What you have to do
Set out exactly, line by line, the stretch of data below that begins at the line containing "To run this project in development" and ends at the line containing "Added planet data", with both ends kept.

------

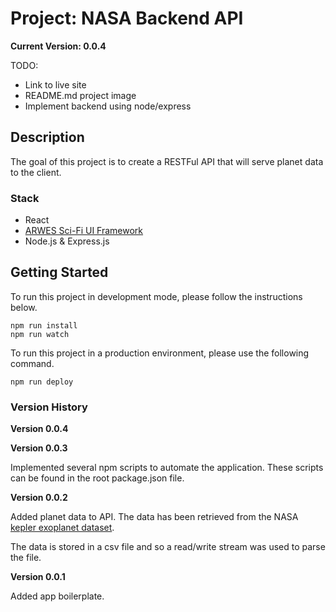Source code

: # Project: NASA Backend API

**Current Version: 0.0.4**

TODO:

- Link to live site
- README.md project image
- Implement backend using node/express

## Description

The goal of this project is to create a RESTFul API that will serve planet data
to the client.

### Stack

- React
- [ARWES Sci-Fi UI Framework](https://github.com/arwes/arwes)
- Node.js & Express.js

## Getting Started

To run this project in development mode, please follow the instructions below.

```
npm run install
npm run watch
```

To run this project in a production environment, please use the following
command.

```
npm run deploy
```

### Version History

**Version 0.0.4**

**Version 0.0.3**

Implemented several npm scripts to automate the application. These scripts can
be found in the root package.json file.

**Version 0.0.2**

Added planet data to API. The data has been retrieved from the NASA
[kepler exoplanet dataset](https://exoplanetarchive.ipac.caltech.edu/docs/data.html).

The data is stored in a csv file and so a read/write stream was used to parse
the file.

**Version 0.0.1**

Added app boilerplate.
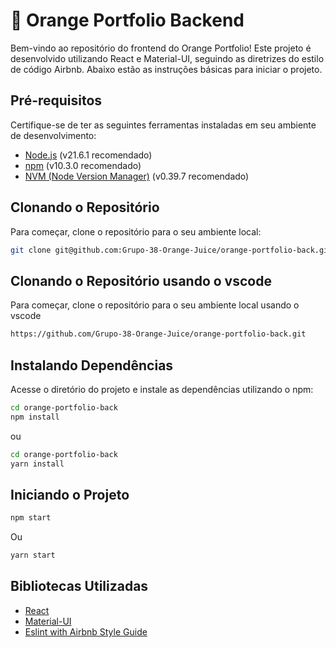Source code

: # 🍊 Orange Portfolio Backend

Bem-vindo ao repositório do frontend do Orange Portfolio! Este projeto é desenvolvido utilizando React e Material-UI, seguindo as diretrizes do estilo de código Airbnb. Abaixo estão as instruções básicas para iniciar o projeto.

## Pré-requisitos

Certifique-se de ter as seguintes ferramentas instaladas em seu ambiente de desenvolvimento:

- [Node.js](https://nodejs.org/) (v21.6.1 recomendado)
- [npm](https://www.npmjs.com/) (v10.3.0 recomendado)
- [NVM (Node Version Manager)](https://github.com/nvm-sh/nvm) (v0.39.7 recomendado)

## Clonando o Repositório

Para começar, clone o repositório para o seu ambiente local:

```bash
git clone git@github.com:Grupo-38-Orange-Juice/orange-portfolio-back.git

```
## Clonando o Repositório usando o vscode

Para começar, clone o repositório para o seu ambiente local usando o vscode
```bash
https://github.com/Grupo-38-Orange-Juice/orange-portfolio-back.git

```
## Instalando Dependências

Acesse o diretório do projeto e instale as dependências utilizando o npm:

```bash
cd orange-portfolio-back
npm install
```
ou
```bash
cd orange-portfolio-back
yarn install
```

## Iniciando o Projeto
```bash
npm start
```
Ou
```bash
yarn start
```
## Bibliotecas Utilizadas

- [React](https://reactjs.org/)
- [Material-UI](https://material-ui.com/)
- [Eslint with Airbnb Style Guide](https://www.npmjs.com/package/eslint-config-airbnb)
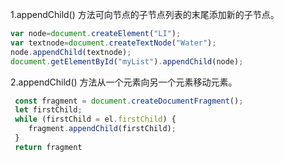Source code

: 1.appendChild() 方法可向节点的子节点列表的末尾添加新的子节点。

```javascript
var node=document.createElement("LI");
var textnode=document.createTextNode("Water");
node.appendChild(textnode);
document.getElementById("myList").appendChild(node);
```

2.appendChild() 方法从一个元素向另一个元素移动元素。

```javascript
 const fragment = document.createDocumentFragment();
 let firstChild;
 while (firstChild = el.firstChild) {
 	fragment.appendChild(firstChild);
 }
 return fragment
```

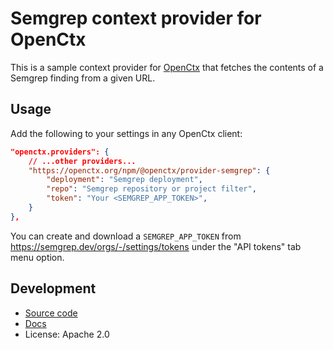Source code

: # Semgrep context provider for OpenCtx

This is a sample context provider for [OpenCtx](https://openctx.org) that fetches the contents of a Semgrep finding from a given URL.

## Usage

Add the following to your settings in any OpenCtx client:

```json
"openctx.providers": {
    // ...other providers...
    "https://openctx.org/npm/@openctx/provider-semgrep": {
        "deployment": "Semgrep deployment",
        "repo": "Semgrep repository or project filter",
        "token": "Your <SEMGREP_APP_TOKEN>",
    }
},
```

You can create and download a `SEMGREP_APP_TOKEN` from <https://semgrep.dev/orgs/-/settings/tokens> under the "API tokens" tab menu option.

## Development

- [Source code](https://sourcegraph.com/github.com/sourcegraph/openctx/-/tree/provider/hello-world)
- [Docs](https://openctx.org/docs/providers/hello-world)
- License: Apache 2.0
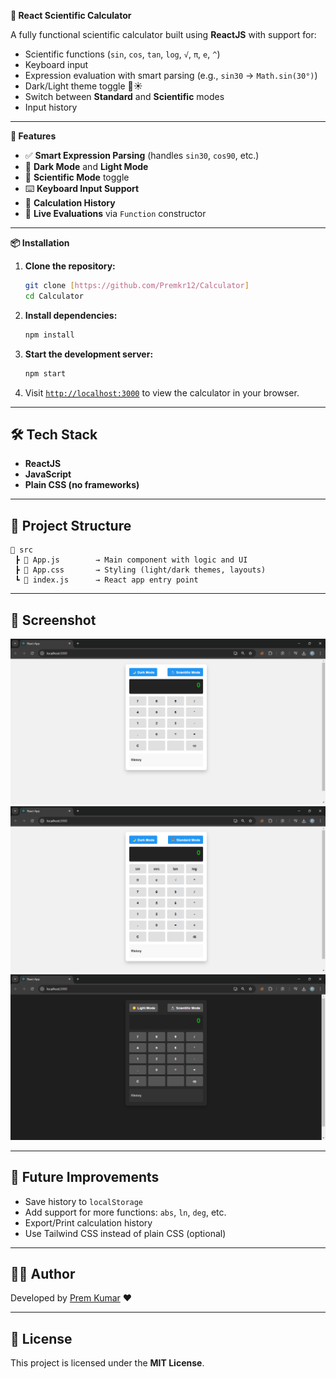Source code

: 
**📱 React Scientific Calculator**

A fully functional scientific calculator built using **ReactJS** with support for:
- Scientific functions (`sin`, `cos`, `tan`, `log`, `√`, `π`, `e`, `^`)
- Keyboard input
- Expression evaluation with smart parsing (e.g., `sin30` → `Math.sin(30°)`)
- Dark/Light theme toggle 🌙☀️
- Switch between **Standard** and **Scientific** modes
- Input history

---

**🚀 Features**

- ✅ **Smart Expression Parsing** (handles `sin30`, `cos90`, etc.)
- 🎨 **Dark Mode** and **Light Mode**
- 🔬 **Scientific Mode** toggle
- ⌨️ **Keyboard Input Support**
- 📜 **Calculation History**
- 🔁 **Live Evaluations** via `Function` constructor

---

**📦 Installation**

1. **Clone the repository:**
   ```bash
   git clone [https://github.com/Premkr12/Calculator]
   cd Calculator
   ```

2. **Install dependencies:**
   ```bash
   npm install
   ```

3. **Start the development server:**
   ```bash
   npm start
   ```

4. Visit [`http://localhost:3000`](http://localhost:3000) to view the calculator in your browser.

---

## 🛠️ Tech Stack

- **ReactJS**
- **JavaScript**
- **Plain CSS (no frameworks)**

---

## 📂 Project Structure

```
📁 src
 ┣ 📄 App.js        → Main component with logic and UI
 ┣ 📄 App.css       → Styling (light/dark themes, layouts)
 ┗ 📄 index.js      → React app entry point
```

---

## 📸 Screenshot

![Standard Mode](https://github.com/Premkr12/Calculator/blob/main/Screenshot%202025-06-09%20123551.png?raw=true)
![Scientific Mode](https://github.com/Premkr12/Calculator/blob/main/Screenshot%202025-06-09%20123538.png?raw=true)
![Dark Mode](https://github.com/Premkr12/Calculator/blob/main/Screenshot%202025-06-09%20123559.png?raw=true)

---

## 🤖 Future Improvements

- Save history to `localStorage`
- Add support for more functions: `abs`, `ln`, `deg`, etc.
- Export/Print calculation history
- Use Tailwind CSS instead of plain CSS (optional)

---

## 🧑‍💻 Author

Developed by [Prem Kumar](https://github.com/Premkr12) ❤️

---

## 📄 License

This project is licensed under the **MIT License**.
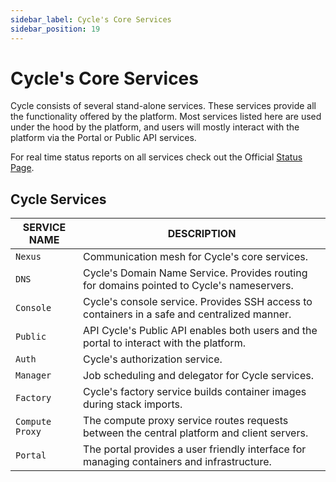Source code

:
 ```yaml
---
sidebar_label: Cycle's Core Services
sidebar_position: 19
---
```


# Cycle's Core Services

Cycle consists of several stand-alone services. These services provide all the functionality offered by the platform. Most services listed here are used under the hood by the platform, and users will mostly interact with the platform via the Portal or Public API services.

For real time status reports on all services check out the Official [Status Page](https://status.cycle.io).
## Cycle Services

| SERVICE NAME  | DESCRIPTION                                                                                  |
| ------------- | -------------------------------------------------------------------------------------------- |
| `Nexus `        | Communication mesh for Cycle's core services.                                                |
| `DNS`          | Cycle's Domain Name Service. Provides routing for domains pointed to Cycle's nameservers.    |
| `Console`       | Cycle's console service. Provides SSH access to containers in a safe and centralized manner. |
| `Public`        | API Cycle's Public API enables both users and the portal to interact with the platform.      |
| `Auth`          | Cycle's authorization service.                                                               |
| `Manager`       | Job scheduling and delegator for Cycle services.                                             |
| `Factory`       | Cycle's factory service builds container images during stack imports.                        |
| `Compute Proxy` | The compute proxy service routes requests between the central platform and client servers.   |
| `Portal`        | The portal provides a user friendly interface for managing containers and infrastructure.    |
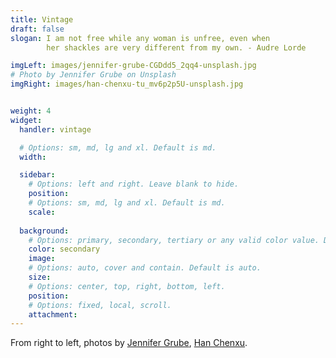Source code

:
 ```yaml
---
title: Vintage
draft: false
slogan: I am not free while any woman is unfree, even when 
        her shackles are very different from my own. - Audre Lorde

imgLeft: images/jennifer-grube-CGDdd5_2qq4-unsplash.jpg
# Photo by Jennifer Grube on Unsplash
imgRight: images/han-chenxu-tu_mv6p2p5U-unsplash.jpg


weight: 4
widget:
  handler: vintage

  # Options: sm, md, lg and xl. Default is md.
  width:

  sidebar:
    # Options: left and right. Leave blank to hide.
    position:
    # Options: sm, md, lg and xl. Default is md.
    scale:
    
  background:
    # Options: primary, secondary, tertiary or any valid color value. Default is primary.
    color: secondary
    image:
    # Options: auto, cover and contain. Default is auto.
    size:
    # Options: center, top, right, bottom, left.
    position:
    # Options: fixed, local, scroll.
    attachment: 
---
```


<span>From right to left, photos by
<a href="https://unsplash.com/@theartofama?utm_source=unsplash&amp;utm_medium=referral&amp;utm_content=creditCopyText">Jennifer Grube</a>,
<a href="https://unsplash.com/@hanchenxu?utm_source=unsplash&amp;utm_medium=referral&amp;utm_content=creditCopyText">Han Chenxu</a>.
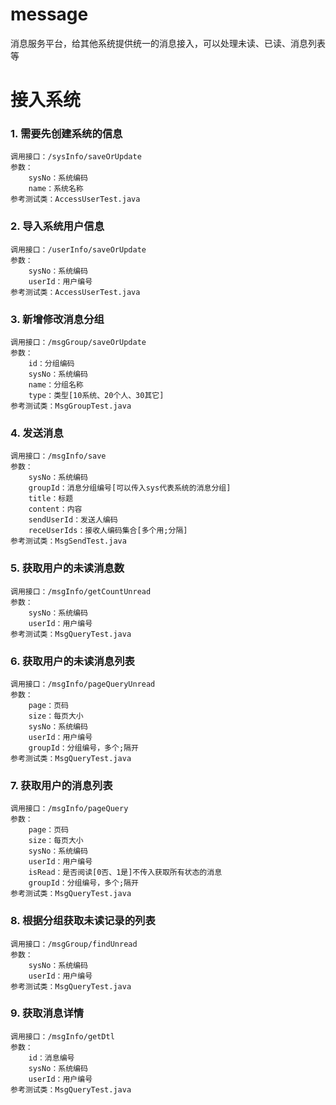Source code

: ﻿# message
消息服务平台，给其他系统提供统一的消息接入，可以处理未读、已读、消息列表等

# 接入系统
### 1. 需要先创建系统的信息
```
调用接口：/sysInfo/saveOrUpdate
参数：
    sysNo：系统编码
    name：系统名称
参考测试类：AccessUserTest.java
```

### 2. 导入系统用户信息
```
调用接口：/userInfo/saveOrUpdate
参数：
	sysNo：系统编码
    userId：用户编号
参考测试类：AccessUserTest.java
```

### 3. 新增修改消息分组
```
调用接口：/msgGroup/saveOrUpdate
参数：
    id：分组编码
    sysNo：系统编码
    name：分组名称
    type：类型[10系统、20个人、30其它]
参考测试类：MsgGroupTest.java
```

### 4. 发送消息
```
调用接口：/msgInfo/save
参数：
    sysNo：系统编码
    groupId：消息分组编号[可以传入sys代表系统的消息分组]
    title：标题
    content：内容
    sendUserId：发送人编码
    receUserIds：接收人编码集合[多个用;分隔]
参考测试类：MsgSendTest.java
```

### 5. 获取用户的未读消息数
```
调用接口：/msgInfo/getCountUnread
参数：
    sysNo：系统编码
    userId：用户编号
参考测试类：MsgQueryTest.java
```

### 6. 获取用户的未读消息列表
```
调用接口：/msgInfo/pageQueryUnread
参数：
    page：页码
    size：每页大小
    sysNo：系统编码
    userId：用户编号
    groupId：分组编号，多个;隔开
参考测试类：MsgQueryTest.java
```

### 7. 获取用户的消息列表
```
调用接口：/msgInfo/pageQuery
参数：
    page：页码
    size：每页大小
    sysNo：系统编码
    userId：用户编号
    isRead：是否阅读[0否、1是]不传入获取所有状态的消息
    groupId：分组编号，多个;隔开
参考测试类：MsgQueryTest.java
```

### 8. 根据分组获取未读记录的列表
```
调用接口：/msgGroup/findUnread
参数：
    sysNo：系统编码
    userId：用户编号
参考测试类：MsgQueryTest.java
```

### 9. 获取消息详情
```
调用接口：/msgInfo/getDtl
参数：
    id：消息编号
    sysNo：系统编码
    userId：用户编号
参考测试类：MsgQueryTest.java
```
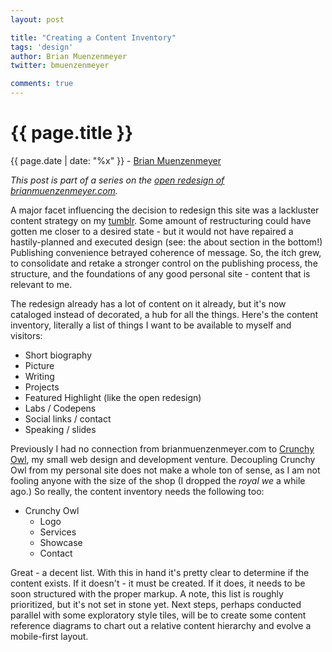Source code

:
 ```yaml
---
layout: post

title: "Creating a Content Inventory"
tags: 'design'
author: Brian Muenzenmeyer
twitter: bmuenzenmeyer

comments: true
---
```


{{ page.title }}
================

<div class="meta">{{ page.date | date: "%x" }} - <a href="https://twitter.com/bmuenzenmeyer">Brian Muenzenmeyer</a></div>

_This post is part of a series on the [open redesign of brianmuenzenmeyer.com](http://www.brianmuenzenmeyer.com/site-redesign-in-the-open/)._

A major facet influencing the decision to redesign this site was a lackluster content strategy on my [tumblr](https://www.tumblr.com/blog/brianmuenzenmeyer). Some amount of restructuring could have gotten me closer to a desired state - but it would not have repaired a hastily-planned and executed design (see: the about section in the bottom!) Publishing convenience betrayed coherence of message. So, the itch grew, to consolidate and retake a stronger control on the publishing process, the structure, and the foundations of any good personal site - content that is relevant to me.

The redesign already has a lot of content on it already, but it's now cataloged instead of decorated, a hub for all the things. Here's the content inventory, literally a list of things I want to be available to myself and visitors:

* Short biography
* Picture
* Writing
* Projects
* Featured Highlight (like the open redesign)
* Labs / Codepens
* Social links / contact
* Speaking / slides

Previously I had no connection from brianmuenzenmeyer.com to [Crunchy Owl](http://crunchyowl.com), my small web design and development venture. Decoupling Crunchy Owl from my personal site does not make a whole ton of sense, as I am not fooling anyone with the size of the shop (I dropped the _royal we_ a while ago.) So really, the content inventory needs the following too:

* Crunchy Owl
  * Logo
  * Services
  * Showcase
  * Contact 

Great - a decent list. With this in hand it's pretty clear to determine if the content exists. If it doesn't - it must be created. If it does, it needs to be soon structured with the proper markup. A note, this list is roughly prioritized, but it's not set in stone yet. Next steps, perhaps conducted parallel with some exploratory style tiles, will be to create some content reference diagrams to chart out a relative content hierarchy and evolve a mobile-first layout.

------

Response area
To run this project in development mode, please follow the instructions below.

```
npm run install
npm run watch
```

To run this project in a production environment, please use the following
command.

```
npm run deploy
```

### Version History

**Version 0.0.4**

**Version 0.0.3**

Implemented several npm scripts to automate the application. These scripts can
be found in the root package.json file.

**Version 0.0.2**

Added planet data to API. The data has been retrieved from the NASA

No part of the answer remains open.